Less than 50% of cars spontaneously explode.
More than 82.6% of single family households are NOT currently falling out of an airplane.
And less than 1% of people on the planet are me!
It is '0.01% of Bitcoin holders control 27%BTC (Score:2)
So, literally worse than the US dollar (Score:2)
Decentralized money is just win after win!
Is it 1% or 0.01% that hold 27%? (Score:3)
Subject says 1%.
Body says 0.01%. Which is quite a bit less than 1%.
Citation needed. (Score:2)
How is bitcoin different from little green slips of paper (or more accurately these days, other digital ones and zeros on computers) in regards to concentrating or diluting wealth?
Whales (Score:2)
A problem with these 'whales' accounts is that they're often trading accounts belonging to exchanges. Many people don't hold their own keys, but leave their coins on an exchange where they may all be locked in a big wallet.
On the other side, many BTC holders have multiple wallets.
Chain analysis is not that simple...
Not the decentralisation you're looking for (Score:1)
Bitcoin is supposed to be decentralised in the sense that the processing is done in distributed locations. That's not true either, because most of it is done in mining farms in China, but it's still not the same thing.

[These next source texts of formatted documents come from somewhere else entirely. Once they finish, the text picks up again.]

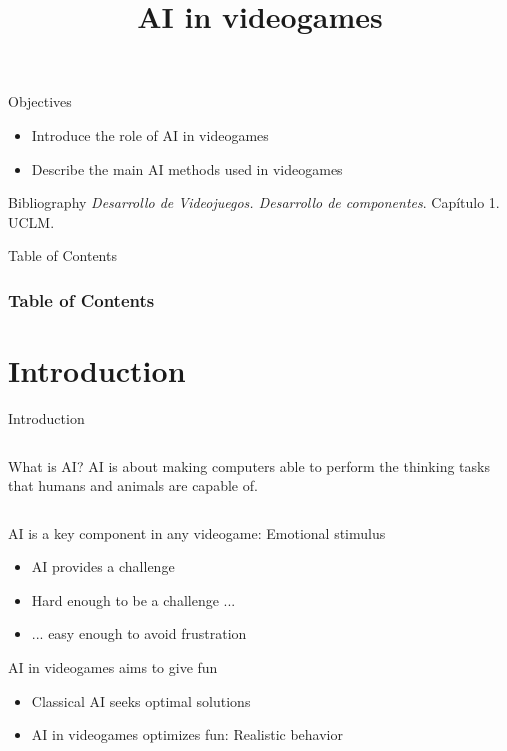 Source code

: \documentclass[10pt,compress]{beamer} %
\title[AI in videogames]{AI in videogames}
\author{}
\institute{\asignatura}
\date{}
\begin{document}
{\titlepageBlue
    \begin{frame}
        \titlepage
    \end{frame}
}

\begin{frame}[plain]{}
   \begin{block}{Objectives}
       \begin{itemize}
        \item Introduce the role of AI in videogames
        \item Describe the main AI methods used in videogames
       \end{itemize}
   \end{block}

   \begin{block}{Bibliography}
       \textit{Desarrollo de Videojuegos. Desarrollo de componentes}. Capítulo 1. UCLM.
   \end{block}
\end{frame}

{
\eliminarNavegacion
\begin{frame}[shrink]{Table of Contents}
 \frametitle{Table of Contents}
 \tableofcontents
\end{frame}
}

\section{Introduction}

\begin{frame}{Introduction}
    \begin{columns}
	\vspace{-0.5cm}
		\vspace{-0.5cm}
		\begin{block}{What is AI?}
		AI is about making computers able to perform the thinking tasks that humans and animals are capable of.\\
		\end{block}
	\end{columns}
		\vspace{0.25cm}
	AI is a key component in any videogame: \alert{Emotional stimulus}
	\begin{itemize}
		\item AI provides a challenge
		\item Hard enough to be a challenge ...
		\item ... easy enough to avoid frustration
  	\end{itemize}
	AI in videogames aims to give fun
	\begin{itemize}
		\item Classical AI seeks optimal solutions
		\item AI in videogames optimizes fun: Realistic behavior
  	\end{itemize}
\end{frame}
\end{document}
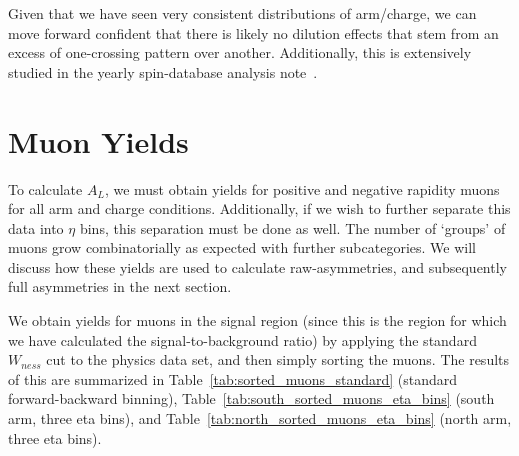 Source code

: Given that we have seen very consistent distributions of arm/charge, we can move
forward confident that there is likely no dilution effects that stem from an
excess of one-crossing pattern over another. Additionally, this is extensively
studied in the yearly spin-database analysis note~\cite{Kim2014}.

\clearpage
\section{Muon Yields}

To calculate $A_L$, we must obtain yields for positive and negative rapidity
muons for all arm and charge conditions. Additionally, if we wish to further
separate this data into $\eta$ bins, this separation must be done as well. The
number of `groups' of muons grow combinatorially as expected with further
subcategories. We will discuss how these yields are used to calculate
raw-asymmetries, and subsequently full asymmetries in the next section.

We obtain yields for muons in the signal region (since this is the region for
which we have calculated the signal-to-background ratio) by applying the
standard $W_{ness}$ cut to the physics data set, and then simply sorting the
muons. The results of this are summarized in
Table~\ref{tab:sorted_muons_standard} (standard forward-backward binning),
Table~\ref{tab:south_sorted_muons_eta_bins} (south arm, three eta bins), and
Table~\ref{tab:north_sorted_muons_eta_bins} (north arm, three eta bins).

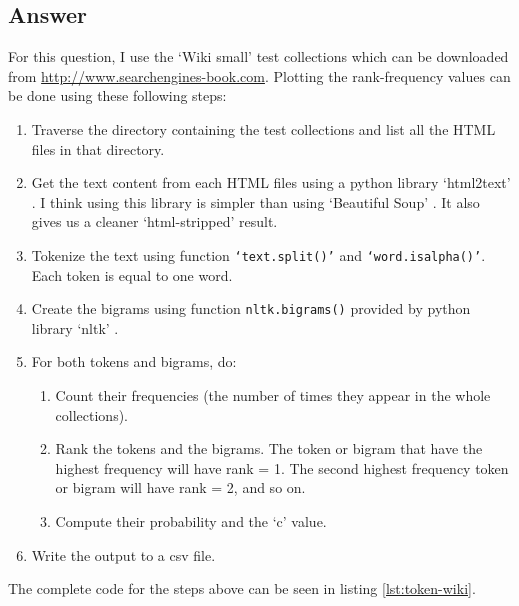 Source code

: \documentclass[letterpaper,11pt]{article}
\begin{document}
\subsection*{Answer}
For this question, I use the `Wiki small' test collections which can be downloaded from \url{http://www.searchengines-book.com}. Plotting the rank-frequency values can be done using these following steps:
\begin{enumerate}
\item Traverse the directory containing the test collections and list all the HTML files in that directory. 
\item Get the text content from each HTML files using a python library `html2text' \cite{html2text}. I think using this library is simpler than using `Beautiful Soup' \cite{bs4}. It also gives us a cleaner `html-stripped' result. 
\item Tokenize the text using function \texttt{`text.split()'} and  \texttt{`word.isalpha()'}. Each token is equal to one word. 
\item Create the bigrams using function \texttt{nltk.bigrams()} provided by python library `nltk' \cite{nltk}.
\item For both tokens and bigrams, do:
	\begin{enumerate}
	\item Count their frequencies (the number of times they appear in the whole collections). 
	\item Rank the tokens and the bigrams. The token or bigram that have the highest frequency will have rank = 1. The second highest frequency token or bigram will have rank = 2, and so on. 
	\item Compute their probability and the `c' value. 
	\end{enumerate}
\item Write the output to a csv file. 
\end{enumerate}

The complete code for the steps above can be seen in listing \ref{lst:token-wiki}. 
\end{document}
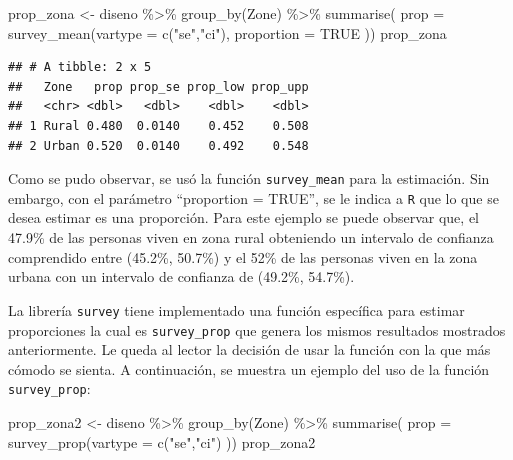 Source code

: \documentclass[
  12pt,
]{book}
\newenvironment{Shaded}{\begin{snugshade}}{\end{snugshade}}
\newcommand{\AttributeTok}[1]{\textcolor[rgb]{0.77,0.63,0.00}{#1}}
\newcommand{\ConstantTok}[1]{\textcolor[rgb]{0.00,0.00,0.00}{#1}}
\newcommand{\FunctionTok}[1]{\textcolor[rgb]{0.00,0.00,0.00}{#1}}
\newcommand{\NormalTok}[1]{#1}
\newcommand{\OtherTok}[1]{\textcolor[rgb]{0.56,0.35,0.01}{#1}}
\newcommand{\SpecialCharTok}[1]{\textcolor[rgb]{0.00,0.00,0.00}{#1}}
\newcommand{\StringTok}[1]{\textcolor[rgb]{0.31,0.60,0.02}{#1}}
\begin{document}
\begin{Shaded}
\begin{Highlighting}[]
\NormalTok{prop\_zona }\OtherTok{\textless{}{-}}\NormalTok{ diseno }\SpecialCharTok{\%\textgreater{}\%} \FunctionTok{group\_by}\NormalTok{(Zone) }\SpecialCharTok{\%\textgreater{}\%} 
             \FunctionTok{summarise}\NormalTok{(}
             \AttributeTok{prop =} \FunctionTok{survey\_mean}\NormalTok{(}\AttributeTok{vartype =} \FunctionTok{c}\NormalTok{(}\StringTok{"se"}\NormalTok{,}\StringTok{"ci"}\NormalTok{), }
                    \AttributeTok{proportion =} \ConstantTok{TRUE}\NormalTok{ ))}
\NormalTok{prop\_zona}
\end{Highlighting}
\end{Shaded}

\begin{verbatim}
## # A tibble: 2 x 5
##   Zone   prop prop_se prop_low prop_upp
##   <chr> <dbl>   <dbl>    <dbl>    <dbl>
## 1 Rural 0.480  0.0140    0.452    0.508
## 2 Urban 0.520  0.0140    0.492    0.548
\end{verbatim}

Como se pudo observar, se usó la función \texttt{survey\_mean} para la estimación. Sin embargo, con el parámetro ``proportion = TRUE'', se le indica a \texttt{R} que lo que se desea estimar es una proporción. Para este ejemplo se puede observar que, el 47.9\% de las personas viven en zona rural obteniendo un intervalo de confianza comprendido entre (45.2\%, 50.7\%) y el 52\% de las personas viven en la zona urbana con un intervalo de confianza de (49.2\%, 54.7\%).

La librería \texttt{survey} tiene implementado una función específica para estimar proporciones la cual es \texttt{survey\_prop} que genera los mismos resultados mostrados anteriormente. Le queda al lector la decisión de usar la función con la que más cómodo se sienta. A continuación, se muestra un ejemplo del uso de la función \texttt{survey\_prop}:

\begin{Shaded}
\begin{Highlighting}[]
\NormalTok{prop\_zona2 }\OtherTok{\textless{}{-}}\NormalTok{ diseno }\SpecialCharTok{\%\textgreater{}\%} \FunctionTok{group\_by}\NormalTok{(Zone) }\SpecialCharTok{\%\textgreater{}\%} 
              \FunctionTok{summarise}\NormalTok{( }\AttributeTok{prop =} \FunctionTok{survey\_prop}\NormalTok{(}\AttributeTok{vartype =} \FunctionTok{c}\NormalTok{(}\StringTok{"se"}\NormalTok{,}\StringTok{"ci"}\NormalTok{) ))}
\NormalTok{prop\_zona2}
\end{Highlighting}
\end{Shaded}
\end{document}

In any case, it's obvious that anything that has to do with money will have its value concentrated with a few people. The main problem with crypto is that if you think that those with most money aren't the greatest of people (which is often true), this is doubly true for crypto.
burned coins (Score:2)
There's no way someone with thousands of bitcoins would have at least cashed some at a particular price point (100$, 500$ 1000$, 3000$, 5000$, 20000$, 50000$) just to diversify the investment portfolio.
It's real (Score:2)
Huh. So Bitcoin really is a real currency just like fiat then.